=== Begin Enclosure ===

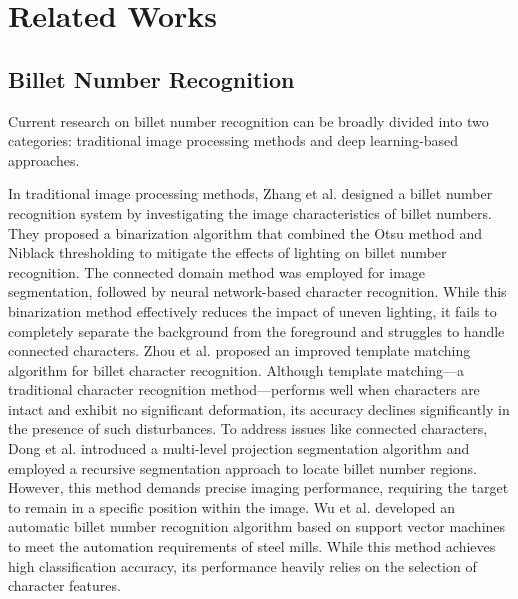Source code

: \section{Related Works}
\label{sec:formatting}
\subsection{Billet Number Recognition }

Current research on billet number recognition can be broadly divided into two categories: traditional image processing methods and deep learning-based approaches.

In traditional image processing methods, Zhang et al. \cite{3} designed a billet number recognition system by investigating the image characteristics of billet numbers. They proposed a binarization algorithm that combined the Otsu method and Niblack thresholding to mitigate the effects of lighting on billet number recognition. The connected domain method was employed for image segmentation, followed by neural network-based character recognition. While this binarization method effectively reduces the impact of uneven lighting, it fails to completely separate the background from the foreground and struggles to handle connected characters. Zhou et al.\cite{4} proposed an improved template matching algorithm for billet character recognition. Although template matching—a traditional character recognition method—performs well when characters are intact and exhibit no significant deformation, its accuracy declines significantly in the presence of such disturbances. To address issues like connected characters, Dong et al.\cite{5} introduced a multi-level projection segmentation algorithm and employed a recursive segmentation approach to locate billet number regions. However, this method demands precise imaging performance, requiring the target to remain in a specific position within the image. Wu et al.\cite{6}  developed an automatic billet number recognition algorithm based on support vector machines to meet the automation requirements of steel mills. While this method achieves high classification accuracy, its performance heavily relies on the selection of character features. 

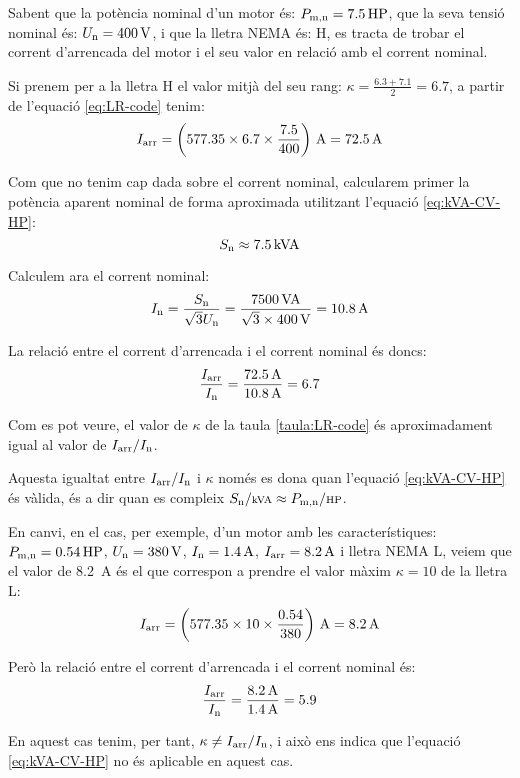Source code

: 	
\begin{exemple}[\MotorArrencNEMA{}]
	\addcontentsxms{\MotorArrencNEMA}
    Sabent que la  potència nominal d'un motor és: $P_\mathrm{m,n} = \qty{7,5}{HP}$,    que la seva tensió nominal és: $U_\mathrm{n}=\qty{400}{V}$, i que la lletra NEMA és: H, es tracta de trobar el corrent d'arrencada  del  motor i el seu valor en relació amb el corrent nominal.

    Si prenem per a la lletra H el valor mitjà del seu rang: $\kappa = \frac{\num{6,3}+\num{7,1}}{2}=\num{6,7}$, a partir de l'equació  \eqref{eq:LR-code} tenim:
    \[
      I\ped{arr} = \left(\num{577,35} \times \num{6,7} \times \frac{\num{7,5}}{400}\right) \,\unit{A} = \qty{72,5}{A}
    \]

    Com que no tenim cap dada sobre el corrent nominal, calcularem primer la potència aparent nominal de forma aproximada utilitzant l'equació \eqref{eq:kVA-CV-HP}:
    \[
        S_\mathrm{n} \approx \qty{7,5}{kVA}
    \]

    Calculem ara el corrent nominal:
    \[
        I_\mathrm{n}= \frac{S_\mathrm{n}}{\sqrt{3} U_\mathrm{n}} = \frac{\qty{7500}{VA}}{\sqrt{3}\times\qty{400}{V}} = \qty{10,8}{A}
    \]

    La relació entre el corrent d'arrencada i el corrent nominal és doncs:
    \[
        \frac{I_\mathrm{arr}}{I_\mathrm{n}} = \frac{\qty{72,5}{A}}{\qty{10,8}{A}} = \num{6,7}
    \]

    Com es pot veure, el valor  de $\kappa$ de la taula \vref{taula:LR-code} és aproximadament igual al valor de $I_\mathrm{arr}/I_\mathrm{n}$.

    Aquesta igualtat entre $I_\mathrm{arr}/I_\mathrm{n}$ i $\kappa$ només es dona quan l'equació \eqref{eq:kVA-CV-HP} és vàlida, és a dir quan es compleix $S\ped{n}/{\scriptstyle \unit{kVA}} \approx  P\ped{m,n}/{\scriptstyle \unit{HP}}$.

    En canvi, en el cas, per exemple, d'un motor amb les característiques: $P_\mathrm{m,n} = \qty{0,54}{HP}$, $U_\mathrm{n} = \qty{380}{V}$, $I_\mathrm{n} = \qty{1,4}{A}$, $I_\mathrm{arr} = \qty{8,2}{A}$ i lletra NEMA L, veiem que el valor de \qty{8,2}{A} és el que correspon a prendre  el valor màxim $\kappa = 10$ de la lletra L:
    \[
      I\ped{arr} = \left(\num{577,35} \times 10 \times \frac{\num{0,54}}{380}\right) \,\unit{A} = \qty{8,2}{A}
    \]

    Però la relació entre el corrent d'arrencada i el corrent nominal és:
    \[
        \frac{I_\mathrm{arr}}{I_\mathrm{n}} = \frac{\qty{8,2}{A}}{\qty{1,4}{A}} = \num{5,9}
    \]

    En aquest cas tenim, per tant, $\kappa \neq I_\mathrm{arr}/I_\mathrm{n}$, i això ens indica que l'equació \eqref{eq:kVA-CV-HP} no és aplicable en aquest cas.
\end{exemple}

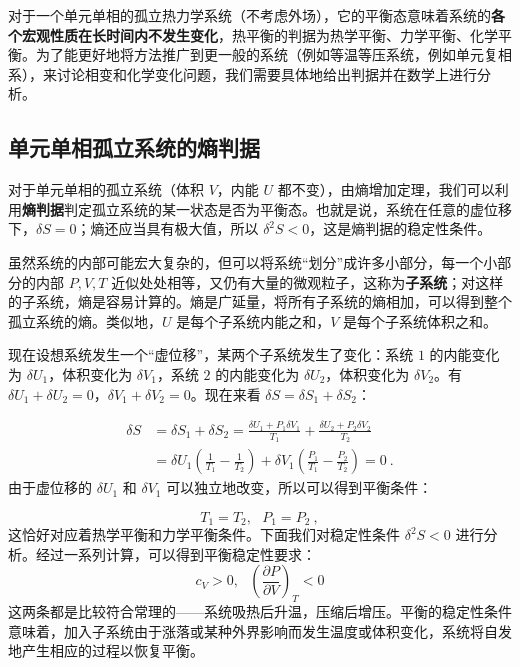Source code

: 
对于一个单元单相的孤立热力学系统（不考虑外场），它的平衡态意味着系统的\textbf{各个宏观性质在长时间内不发生变化}，热平衡的判据为热学平衡、力学平衡、化学平衡。为了能更好地将方法推广到更一般的系统（例如等温等压系统，例如单元复相系），来讨论相变和化学变化问题，我们需要具体地给出判据并在数学上进行分析。

\subsection{单元单相孤立系统的熵判据}

对于单元单相的孤立系统（体积 $V$，内能 $U$ 都不变），由熵增加定理，我们可以利用\textbf{熵判据}判定孤立系统的某一状态是否为平衡态。也就是说，系统在任意的虚位移下，$\delta S=0$；熵还应当具有极大值，所以 $\delta^2S<0$，这是熵判据的稳定性条件。

虽然系统的内部可能宏大复杂的，但可以将系统“划分”成许多小部分，每一个小部分的内部 $P,V,T$ 近似处处相等，又仍有大量的微观粒子，这称为\textbf{子系统}；对这样的子系统，熵是容易计算的。熵是广延量，将所有子系统的熵相加，可以得到整个孤立系统的熵。类似地，$U$ 是每个子系统内能之和，$V$ 是每个子系统体积之和。

现在设想系统发生一个“虚位移”，某两个子系统发生了变化：系统 $1$ 的内能变化为 $\delta U_1$，体积变化为 $\delta V_1$，系统 $2$ 的内能变化为 $\delta U_2$，体积变化为 $\delta V_2$。有 $\delta U_1+\delta U_2=0$，$\delta V_1+\delta V_2=0$。现在来看 $\delta S=\delta S_1+\delta S_2$：

\begin{align}
\delta S&=\delta S_1+\delta S_2=\frac{\delta U_1+P_1\delta V_1}{T_1}+\frac{\delta U_2+P_2\delta V_2}{T_2}
\\
&=\delta U_1\left(\frac{1}{T_1}-\frac{1}{T_2}\right)
+\delta V_1\left(\frac{P_1}{T_1}-\frac{P_2}{T_2}\right)=0~.
\end{align}
由于虚位移的 $\delta U_1$ 和 $\delta V_1$ 可以独立地改变，所以可以得到平衡条件：

\begin{equation}
T_1=T_2,\ \ \ P_1=P_2~,
\end{equation}
这恰好对应着热学平衡和力学平衡条件。下面我们对稳定性条件 $\delta^2 S<0$ 进行分析。经过一系列计算，可以得到平衡稳定性要求：
\begin{equation}
c_V>0,\ \ \ \left(\frac{\partial P}{\partial V}\right)_T<0
\end{equation}
这两条都是比较符合常理的——系统吸热后升温，压缩后增压。平衡的稳定性条件意味着，加入子系统由于涨落或某种外界影响而发生温度或体积变化，系统将自发地产生相应的过程以恢复平衡。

=== End Enclosure ===

--- TASK OBJECTIVE ---
Return the material word for word. Pictures are not part of the copy.

--- ANSWER TO THIS EXERCISE ---
Source code

: \section{Related Works}
\label{sec:formatting}
\subsection{Billet Number Recognition }

Current research on billet number recognition can be broadly divided into two categories: traditional image processing methods and deep learning-based approaches.

In traditional image processing methods, Zhang et al. \cite{3} designed a billet number recognition system by investigating the image characteristics of billet numbers. They proposed a binarization algorithm that combined the Otsu method and Niblack thresholding to mitigate the effects of lighting on billet number recognition. The connected domain method was employed for image segmentation, followed by neural network-based character recognition. While this binarization method effectively reduces the impact of uneven lighting, it fails to completely separate the background from the foreground and struggles to handle connected characters. Zhou et al.\cite{4} proposed an improved template matching algorithm for billet character recognition. Although template matching—a traditional character recognition method—performs well when characters are intact and exhibit no significant deformation, its accuracy declines significantly in the presence of such disturbances. To address issues like connected characters, Dong et al.\cite{5} introduced a multi-level projection segmentation algorithm and employed a recursive segmentation approach to locate billet number regions. However, this method demands precise imaging performance, requiring the target to remain in a specific position within the image. Wu et al.\cite{6}  developed an automatic billet number recognition algorithm based on support vector machines to meet the automation requirements of steel mills. While this method achieves high classification accuracy, its performance heavily relies on the selection of character features. 

Source code

: 	
\begin{exemple}[\MotorArrencNEMA{}]
	\addcontentsxms{\MotorArrencNEMA}
    Sabent que la  potència nominal d'un motor és: $P_\mathrm{m,n} = \qty{7,5}{HP}$,    que la seva tensió nominal és: $U_\mathrm{n}=\qty{400}{V}$, i que la lletra NEMA és: H, es tracta de trobar el corrent d'arrencada  del  motor i el seu valor en relació amb el corrent nominal.

    Si prenem per a la lletra H el valor mitjà del seu rang: $\kappa = \frac{\num{6,3}+\num{7,1}}{2}=\num{6,7}$, a partir de l'equació  \eqref{eq:LR-code} tenim:
    \[
      I\ped{arr} = \left(\num{577,35} \times \num{6,7} \times \frac{\num{7,5}}{400}\right) \,\unit{A} = \qty{72,5}{A}
    \]

    Com que no tenim cap dada sobre el corrent nominal, calcularem primer la potència aparent nominal de forma aproximada utilitzant l'equació \eqref{eq:kVA-CV-HP}:
    \[
        S_\mathrm{n} \approx \qty{7,5}{kVA}
    \]

    Calculem ara el corrent nominal:
    \[
        I_\mathrm{n}= \frac{S_\mathrm{n}}{\sqrt{3} U_\mathrm{n}} = \frac{\qty{7500}{VA}}{\sqrt{3}\times\qty{400}{V}} = \qty{10,8}{A}
    \]

    La relació entre el corrent d'arrencada i el corrent nominal és doncs:
    \[
        \frac{I_\mathrm{arr}}{I_\mathrm{n}} = \frac{\qty{72,5}{A}}{\qty{10,8}{A}} = \num{6,7}
    \]

    Com es pot veure, el valor  de $\kappa$ de la taula \vref{taula:LR-code} és aproximadament igual al valor de $I_\mathrm{arr}/I_\mathrm{n}$.

    Aquesta igualtat entre $I_\mathrm{arr}/I_\mathrm{n}$ i $\kappa$ només es dona quan l'equació \eqref{eq:kVA-CV-HP} és vàlida, és a dir quan es compleix $S\ped{n}/{\scriptstyle \unit{kVA}} \approx  P\ped{m,n}/{\scriptstyle \unit{HP}}$.

    En canvi, en el cas, per exemple, d'un motor amb les característiques: $P_\mathrm{m,n} = \qty{0,54}{HP}$, $U_\mathrm{n} = \qty{380}{V}$, $I_\mathrm{n} = \qty{1,4}{A}$, $I_\mathrm{arr} = \qty{8,2}{A}$ i lletra NEMA L, veiem que el valor de \qty{8,2}{A} és el que correspon a prendre  el valor màxim $\kappa = 10$ de la lletra L:
    \[
      I\ped{arr} = \left(\num{577,35} \times 10 \times \frac{\num{0,54}}{380}\right) \,\unit{A} = \qty{8,2}{A}
    \]

    Però la relació entre el corrent d'arrencada i el corrent nominal és:
    \[
        \frac{I_\mathrm{arr}}{I_\mathrm{n}} = \frac{\qty{8,2}{A}}{\qty{1,4}{A}} = \num{5,9}
    \]

    En aquest cas tenim, per tant, $\kappa \neq I_\mathrm{arr}/I_\mathrm{n}$, i això ens indica que l'equació \eqref{eq:kVA-CV-HP} no és aplicable en aquest cas.
\end{exemple}

Source code

: 
对于一个单元单相的孤立热力学系统（不考虑外场），它的平衡态意味着系统的\textbf{各个宏观性质在长时间内不发生变化}，热平衡的判据为热学平衡、力学平衡、化学平衡。为了能更好地将方法推广到更一般的系统（例如等温等压系统，例如单元复相系），来讨论相变和化学变化问题，我们需要具体地给出判据并在数学上进行分析。

\subsection{单元单相孤立系统的熵判据}

对于单元单相的孤立系统（体积 $V$，内能 $U$ 都不变），由熵增加定理，我们可以利用\textbf{熵判据}判定孤立系统的某一状态是否为平衡态。也就是说，系统在任意的虚位移下，$\delta S=0$；熵还应当具有极大值，所以 $\delta^2S<0$，这是熵判据的稳定性条件。

虽然系统的内部可能宏大复杂的，但可以将系统“划分”成许多小部分，每一个小部分的内部 $P,V,T$ 近似处处相等，又仍有大量的微观粒子，这称为\textbf{子系统}；对这样的子系统，熵是容易计算的。熵是广延量，将所有子系统的熵相加，可以得到整个孤立系统的熵。类似地，$U$ 是每个子系统内能之和，$V$ 是每个子系统体积之和。

现在设想系统发生一个“虚位移”，某两个子系统发生了变化：系统 $1$ 的内能变化为 $\delta U_1$，体积变化为 $\delta V_1$，系统 $2$ 的内能变化为 $\delta U_2$，体积变化为 $\delta V_2$。有 $\delta U_1+\delta U_2=0$，$\delta V_1+\delta V_2=0$。现在来看 $\delta S=\delta S_1+\delta S_2$：

\begin{align}
\delta S&=\delta S_1+\delta S_2=\frac{\delta U_1+P_1\delta V_1}{T_1}+\frac{\delta U_2+P_2\delta V_2}{T_2}
\\
&=\delta U_1\left(\frac{1}{T_1}-\frac{1}{T_2}\right)
+\delta V_1\left(\frac{P_1}{T_1}-\frac{P_2}{T_2}\right)=0~.
\end{align}
由于虚位移的 $\delta U_1$ 和 $\delta V_1$ 可以独立地改变，所以可以得到平衡条件：

\begin{equation}
T_1=T_2,\ \ \ P_1=P_2~,
\end{equation}
这恰好对应着热学平衡和力学平衡条件。下面我们对稳定性条件 $\delta^2 S<0$ 进行分析。经过一系列计算，可以得到平衡稳定性要求：
\begin{equation}
c_V>0,\ \ \ \left(\frac{\partial P}{\partial V}\right)_T<0
\end{equation}
这两条都是比较符合常理的——系统吸热后升温，压缩后增压。平衡的稳定性条件意味着，加入子系统由于涨落或某种外界影响而发生温度或体积变化，系统将自发地产生相应的过程以恢复平衡。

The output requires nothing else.